RECORDS SUPPLIED:
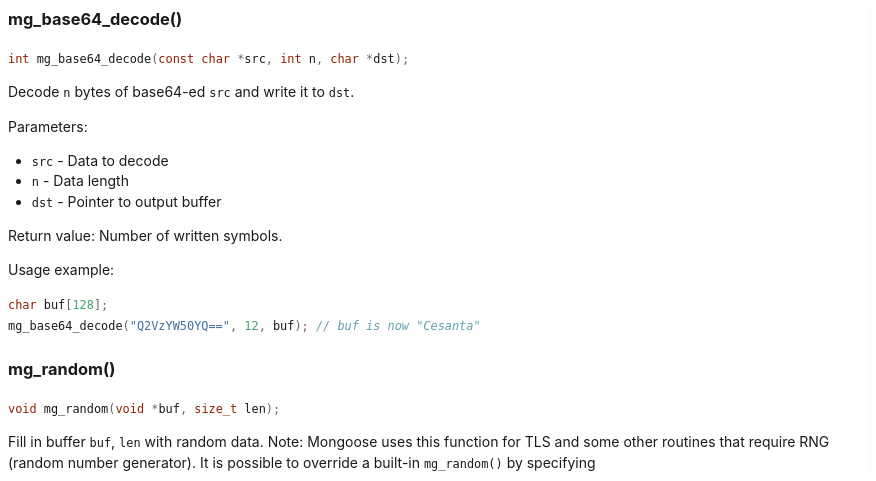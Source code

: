 ### mg\_base64\_decode()

```c
int mg_base64_decode(const char *src, int n, char *dst);
```

Decode `n` bytes of base64-ed `src` and write it to `dst`.

Parameters:
- `src` - Data to decode
- `n` - Data length
- `dst` - Pointer to output buffer

Return value: Number of written symbols.

Usage example:

```c
char buf[128];
mg_base64_decode("Q2VzYW50YQ==", 12, buf); // buf is now "Cesanta"
```

### mg\_random()

```c
void mg_random(void *buf, size_t len);
```

Fill in buffer `buf`, `len` with random data. Note: Mongoose uses this
function for TLS and some other routines that require RNG (random number
generator). It is possible to override a built-in `mg_random()` by specifying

TASK BRIEF:
State how many lines in the listing contain the word "char", and write nothing besides that number.

YOUR RESPONSE:
2